55-letni mieszkaniec powiatu łęczyckiego w woj. łódzkim miał kierować grupą przestępczą, która wyłudziła unijne dotacje. Chodzi o 11 milionów złotych. Wśród podejrzanych jest m.in. wójt, brat wójta, były poseł oraz byli pracownicy Agencji Restrukturyzacji i Modernizacji Rolnictwa w Łęczycy w Łódzkiem. Pozostali podejrzani w to członkowie rodzin, znajomi czy właściciele firm.
Wnioski o przyznanie unijnych dotacji składały podstawione osoby lub właściciele firm, a pracownicy Agencji Restrukturyzacji i Modernizacji Rolnictwa w Łęczycy patrzyli na dokumenty "przychylnym" okiem.
Z wyprzedzeniem informowali również o planowanych kontrolach, a gdy dochodziło do błędów i np. konkretną nieruchomość objęto więcej niż jednym wnioskiem, w uzgodnieniu z urzędnikami dokonywano korekt.
Pracownicy Agencji Restrukturyzacji i Modernizacji Rolnictwa pomagali również w fałszowaniu wniosków, bądź zmieniali daty i dopisywali dane.

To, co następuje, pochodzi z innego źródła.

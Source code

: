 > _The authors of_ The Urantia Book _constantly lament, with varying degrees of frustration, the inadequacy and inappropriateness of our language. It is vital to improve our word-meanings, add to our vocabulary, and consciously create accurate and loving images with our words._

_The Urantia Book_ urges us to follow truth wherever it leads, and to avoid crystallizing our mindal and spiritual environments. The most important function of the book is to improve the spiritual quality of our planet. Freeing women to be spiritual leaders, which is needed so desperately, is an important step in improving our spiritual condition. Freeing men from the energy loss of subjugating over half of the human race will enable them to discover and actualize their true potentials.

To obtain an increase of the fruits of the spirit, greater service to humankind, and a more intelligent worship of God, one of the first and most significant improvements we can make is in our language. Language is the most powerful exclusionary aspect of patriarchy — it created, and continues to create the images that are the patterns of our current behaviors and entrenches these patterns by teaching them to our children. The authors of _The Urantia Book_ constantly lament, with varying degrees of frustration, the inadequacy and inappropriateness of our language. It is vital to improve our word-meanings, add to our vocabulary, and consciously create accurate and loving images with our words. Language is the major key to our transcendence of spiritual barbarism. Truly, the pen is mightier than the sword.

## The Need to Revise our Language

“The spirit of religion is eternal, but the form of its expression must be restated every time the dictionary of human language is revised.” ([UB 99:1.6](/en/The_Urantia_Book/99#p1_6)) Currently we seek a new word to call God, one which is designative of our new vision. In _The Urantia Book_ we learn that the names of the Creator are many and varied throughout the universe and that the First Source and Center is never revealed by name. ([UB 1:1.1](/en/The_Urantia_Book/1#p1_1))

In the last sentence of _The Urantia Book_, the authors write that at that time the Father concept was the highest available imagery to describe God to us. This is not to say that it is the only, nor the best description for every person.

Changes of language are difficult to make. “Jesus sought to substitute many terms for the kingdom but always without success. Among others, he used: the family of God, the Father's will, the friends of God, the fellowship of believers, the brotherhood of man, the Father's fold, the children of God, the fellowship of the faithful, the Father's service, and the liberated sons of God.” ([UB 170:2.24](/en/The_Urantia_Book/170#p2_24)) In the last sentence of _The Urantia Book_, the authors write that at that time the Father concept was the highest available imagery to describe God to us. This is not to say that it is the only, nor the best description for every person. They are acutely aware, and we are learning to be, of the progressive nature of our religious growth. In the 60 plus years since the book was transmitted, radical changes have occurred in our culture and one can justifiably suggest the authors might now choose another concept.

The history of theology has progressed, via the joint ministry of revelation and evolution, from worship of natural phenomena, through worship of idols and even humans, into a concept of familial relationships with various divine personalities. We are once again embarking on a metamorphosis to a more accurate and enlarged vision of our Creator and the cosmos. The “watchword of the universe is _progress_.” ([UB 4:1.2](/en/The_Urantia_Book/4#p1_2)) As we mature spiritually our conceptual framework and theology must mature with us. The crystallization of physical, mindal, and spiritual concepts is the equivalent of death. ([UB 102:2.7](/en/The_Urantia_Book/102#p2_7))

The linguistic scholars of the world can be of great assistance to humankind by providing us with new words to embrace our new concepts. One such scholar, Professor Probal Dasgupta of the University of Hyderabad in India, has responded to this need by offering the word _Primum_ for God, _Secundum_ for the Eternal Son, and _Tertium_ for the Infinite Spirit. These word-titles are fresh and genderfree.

O dopłaty rolne występowano także na działki, na których w ogóle nie było upraw.
Wyłudzone dotacje trafiały na kilkanaście kont, a później za te pieniądze kupowano nieruchomości, lub sprzęt rolniczy i maszyny. Ubiegając się o dopłaty, wykazywano nieruchomości z powiatów: łęczyckiego, zgierskiego i kolskiego.